Eyesore tower set to bite the dust

Friday 20th August 2010, 8:00PM BST.

Eyesore tower set to bite the dust

Demolition work has started to remove the last remaining eyesore tower block on a Black Country estate that has blighted the skyline for decades.

The 17-storey Phoenix Rise, in Blakenhall Gardens, is being taken down floor by floor at a cost of £1.2 million.

The Wolverhampton block hit the headlines in 1996 after it became a refuge for machete-wielding Horrett Campbell after he had attacked pupils at nearby St Luke’s School.

It is the last remaining block of six towers in the area built in the 1960s.

The work was due to start before Christmas last year but work was delayed due to the recession. The building is now set to vanish by December 17.

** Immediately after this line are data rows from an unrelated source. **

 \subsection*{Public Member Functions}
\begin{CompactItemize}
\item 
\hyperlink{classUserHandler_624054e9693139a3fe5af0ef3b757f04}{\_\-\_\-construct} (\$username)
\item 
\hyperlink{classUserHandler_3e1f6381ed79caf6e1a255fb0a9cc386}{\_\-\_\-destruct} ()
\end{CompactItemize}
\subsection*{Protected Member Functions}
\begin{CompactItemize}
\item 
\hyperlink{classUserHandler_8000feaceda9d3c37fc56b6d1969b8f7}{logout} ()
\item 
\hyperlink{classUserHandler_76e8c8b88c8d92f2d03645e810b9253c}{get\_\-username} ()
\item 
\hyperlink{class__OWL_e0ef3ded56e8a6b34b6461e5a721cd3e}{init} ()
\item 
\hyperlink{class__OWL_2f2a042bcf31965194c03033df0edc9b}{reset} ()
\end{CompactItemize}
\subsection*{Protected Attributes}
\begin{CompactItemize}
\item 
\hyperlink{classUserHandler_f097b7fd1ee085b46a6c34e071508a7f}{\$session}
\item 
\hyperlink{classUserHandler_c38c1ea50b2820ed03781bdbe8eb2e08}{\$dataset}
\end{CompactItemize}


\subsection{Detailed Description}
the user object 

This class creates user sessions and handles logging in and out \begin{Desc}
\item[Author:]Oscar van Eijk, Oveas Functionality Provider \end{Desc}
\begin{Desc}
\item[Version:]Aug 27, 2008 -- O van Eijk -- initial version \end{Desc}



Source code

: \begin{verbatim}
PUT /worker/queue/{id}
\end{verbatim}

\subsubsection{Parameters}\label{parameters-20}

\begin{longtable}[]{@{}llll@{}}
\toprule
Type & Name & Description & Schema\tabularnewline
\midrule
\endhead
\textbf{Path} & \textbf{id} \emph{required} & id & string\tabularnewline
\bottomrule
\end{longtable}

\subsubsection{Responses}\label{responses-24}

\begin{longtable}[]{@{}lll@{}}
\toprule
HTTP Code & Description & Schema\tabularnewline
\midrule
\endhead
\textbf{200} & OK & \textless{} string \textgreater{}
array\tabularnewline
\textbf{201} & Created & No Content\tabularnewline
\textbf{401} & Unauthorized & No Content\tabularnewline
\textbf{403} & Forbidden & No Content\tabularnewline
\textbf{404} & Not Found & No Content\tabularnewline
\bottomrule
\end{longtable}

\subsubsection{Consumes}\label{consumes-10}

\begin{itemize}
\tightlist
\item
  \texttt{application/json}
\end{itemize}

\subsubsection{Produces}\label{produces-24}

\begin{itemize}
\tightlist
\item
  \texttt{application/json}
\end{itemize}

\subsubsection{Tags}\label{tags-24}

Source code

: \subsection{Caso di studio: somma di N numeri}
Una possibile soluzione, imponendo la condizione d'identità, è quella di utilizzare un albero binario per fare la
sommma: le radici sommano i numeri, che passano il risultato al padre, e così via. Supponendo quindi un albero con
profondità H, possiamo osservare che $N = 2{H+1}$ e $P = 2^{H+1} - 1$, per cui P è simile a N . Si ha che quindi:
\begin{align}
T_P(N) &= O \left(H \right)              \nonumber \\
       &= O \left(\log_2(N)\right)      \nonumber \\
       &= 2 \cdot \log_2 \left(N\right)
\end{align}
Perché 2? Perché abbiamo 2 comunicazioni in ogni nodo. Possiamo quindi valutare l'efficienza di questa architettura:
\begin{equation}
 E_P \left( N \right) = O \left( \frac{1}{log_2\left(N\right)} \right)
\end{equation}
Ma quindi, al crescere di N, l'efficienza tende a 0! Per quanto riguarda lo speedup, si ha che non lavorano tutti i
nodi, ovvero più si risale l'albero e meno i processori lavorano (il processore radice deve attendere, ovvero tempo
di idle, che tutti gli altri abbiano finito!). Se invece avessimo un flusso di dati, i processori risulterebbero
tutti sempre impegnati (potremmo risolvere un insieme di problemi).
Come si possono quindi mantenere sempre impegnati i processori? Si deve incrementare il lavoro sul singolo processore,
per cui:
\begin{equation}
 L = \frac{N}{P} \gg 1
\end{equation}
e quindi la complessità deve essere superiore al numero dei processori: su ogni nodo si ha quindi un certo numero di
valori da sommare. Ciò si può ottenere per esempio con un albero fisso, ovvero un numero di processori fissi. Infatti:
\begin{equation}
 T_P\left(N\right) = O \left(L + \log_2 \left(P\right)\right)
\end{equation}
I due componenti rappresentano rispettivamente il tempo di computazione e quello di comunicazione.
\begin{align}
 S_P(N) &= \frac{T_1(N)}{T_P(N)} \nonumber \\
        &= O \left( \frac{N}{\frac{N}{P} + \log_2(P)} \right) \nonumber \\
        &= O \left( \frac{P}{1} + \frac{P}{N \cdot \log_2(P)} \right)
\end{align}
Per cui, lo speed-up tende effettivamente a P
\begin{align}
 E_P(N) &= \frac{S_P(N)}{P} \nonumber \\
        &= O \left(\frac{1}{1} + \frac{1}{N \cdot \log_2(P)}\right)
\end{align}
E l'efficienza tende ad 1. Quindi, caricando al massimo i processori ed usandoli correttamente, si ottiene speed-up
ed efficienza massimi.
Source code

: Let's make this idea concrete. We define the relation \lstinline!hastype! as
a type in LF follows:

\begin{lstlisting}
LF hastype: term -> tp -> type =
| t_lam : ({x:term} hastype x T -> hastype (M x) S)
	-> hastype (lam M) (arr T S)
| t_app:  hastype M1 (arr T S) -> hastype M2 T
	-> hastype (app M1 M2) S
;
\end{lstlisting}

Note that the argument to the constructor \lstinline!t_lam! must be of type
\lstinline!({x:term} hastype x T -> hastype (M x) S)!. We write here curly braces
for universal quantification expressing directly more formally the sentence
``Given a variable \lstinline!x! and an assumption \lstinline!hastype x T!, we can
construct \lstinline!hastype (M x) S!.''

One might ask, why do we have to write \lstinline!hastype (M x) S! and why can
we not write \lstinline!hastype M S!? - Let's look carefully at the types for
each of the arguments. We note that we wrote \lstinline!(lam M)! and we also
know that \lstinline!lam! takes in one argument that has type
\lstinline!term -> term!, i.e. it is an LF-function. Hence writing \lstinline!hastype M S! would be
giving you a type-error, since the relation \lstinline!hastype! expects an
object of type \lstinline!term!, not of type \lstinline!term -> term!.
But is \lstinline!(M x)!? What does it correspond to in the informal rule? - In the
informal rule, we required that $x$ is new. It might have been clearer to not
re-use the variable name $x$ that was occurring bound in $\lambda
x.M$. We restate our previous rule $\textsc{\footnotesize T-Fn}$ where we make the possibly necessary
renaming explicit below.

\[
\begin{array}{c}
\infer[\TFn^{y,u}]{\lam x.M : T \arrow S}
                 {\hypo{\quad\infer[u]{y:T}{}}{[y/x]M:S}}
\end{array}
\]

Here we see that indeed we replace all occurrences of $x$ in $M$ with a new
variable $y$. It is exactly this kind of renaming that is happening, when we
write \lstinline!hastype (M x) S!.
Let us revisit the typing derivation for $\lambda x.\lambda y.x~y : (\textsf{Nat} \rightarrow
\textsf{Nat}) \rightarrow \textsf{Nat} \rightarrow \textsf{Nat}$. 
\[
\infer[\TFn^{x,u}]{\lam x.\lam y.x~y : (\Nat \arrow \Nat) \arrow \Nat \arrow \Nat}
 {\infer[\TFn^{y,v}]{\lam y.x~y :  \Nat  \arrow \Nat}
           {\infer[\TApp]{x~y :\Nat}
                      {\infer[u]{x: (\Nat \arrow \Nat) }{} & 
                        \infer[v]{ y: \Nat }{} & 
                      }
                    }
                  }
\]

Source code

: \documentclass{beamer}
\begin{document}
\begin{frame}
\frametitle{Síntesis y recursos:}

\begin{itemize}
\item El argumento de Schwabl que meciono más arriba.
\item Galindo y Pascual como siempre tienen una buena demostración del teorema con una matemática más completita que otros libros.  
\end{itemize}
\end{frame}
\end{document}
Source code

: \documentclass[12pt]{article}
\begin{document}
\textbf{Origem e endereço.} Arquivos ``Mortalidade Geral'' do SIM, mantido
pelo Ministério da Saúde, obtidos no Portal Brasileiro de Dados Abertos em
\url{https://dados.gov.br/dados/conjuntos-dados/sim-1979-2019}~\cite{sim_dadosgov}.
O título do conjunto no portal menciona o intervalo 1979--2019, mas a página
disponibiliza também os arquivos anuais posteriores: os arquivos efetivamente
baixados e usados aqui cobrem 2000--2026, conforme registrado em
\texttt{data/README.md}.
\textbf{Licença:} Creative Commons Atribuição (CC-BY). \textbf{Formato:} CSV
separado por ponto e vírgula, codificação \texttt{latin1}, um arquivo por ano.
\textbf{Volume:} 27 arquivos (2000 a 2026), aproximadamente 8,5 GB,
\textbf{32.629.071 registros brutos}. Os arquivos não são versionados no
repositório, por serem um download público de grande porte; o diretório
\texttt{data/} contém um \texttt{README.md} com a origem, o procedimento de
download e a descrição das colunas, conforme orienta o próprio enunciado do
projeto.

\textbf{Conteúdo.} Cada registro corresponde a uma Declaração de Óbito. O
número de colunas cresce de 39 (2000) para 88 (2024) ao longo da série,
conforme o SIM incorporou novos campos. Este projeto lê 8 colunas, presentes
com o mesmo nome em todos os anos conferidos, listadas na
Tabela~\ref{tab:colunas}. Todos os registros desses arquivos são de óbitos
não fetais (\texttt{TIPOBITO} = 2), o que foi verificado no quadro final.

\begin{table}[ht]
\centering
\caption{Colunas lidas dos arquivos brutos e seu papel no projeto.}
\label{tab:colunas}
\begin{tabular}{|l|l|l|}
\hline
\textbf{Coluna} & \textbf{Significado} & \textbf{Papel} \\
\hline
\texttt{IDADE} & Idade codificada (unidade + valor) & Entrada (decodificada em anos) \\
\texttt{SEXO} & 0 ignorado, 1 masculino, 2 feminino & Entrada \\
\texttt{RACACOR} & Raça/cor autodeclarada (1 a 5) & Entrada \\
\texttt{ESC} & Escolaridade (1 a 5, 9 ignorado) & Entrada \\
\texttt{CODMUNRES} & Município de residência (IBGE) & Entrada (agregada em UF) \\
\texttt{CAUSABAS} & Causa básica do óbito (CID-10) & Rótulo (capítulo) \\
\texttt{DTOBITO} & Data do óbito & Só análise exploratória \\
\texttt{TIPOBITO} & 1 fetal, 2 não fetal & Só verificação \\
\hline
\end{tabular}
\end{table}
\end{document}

Each floor is currently propped up with scaffolding and a towering crane has been brought in to remove floors one by one before the side walls are taken away.

Site manager Tony David, 47, said: “We use this method when we have got limited space like here or in city centres.”

Wolverhampton Civic Council and regeneration company All Saints and Blakenhall Community Development (ABCD) has organised the project.

A team of 32 site workers from demolition company Coleman & Company have moved in to strip the walls, carefully remove asbestos using personal monitors, and then clear out the rest.

Bins lay around the site, full of material which is dropped down the now hollow lift shoots.

The demolition of the block is part of a  wider regeneration of the area.

A new £6.5m St Luke’s School has been built nearby while a £5.7m neighbourhood centre is also being created inside the former Glassy Inn Pub.

General manager James Howard, 40, visited St Luke’s to tell the pupils about the work and let them dress in construction gear.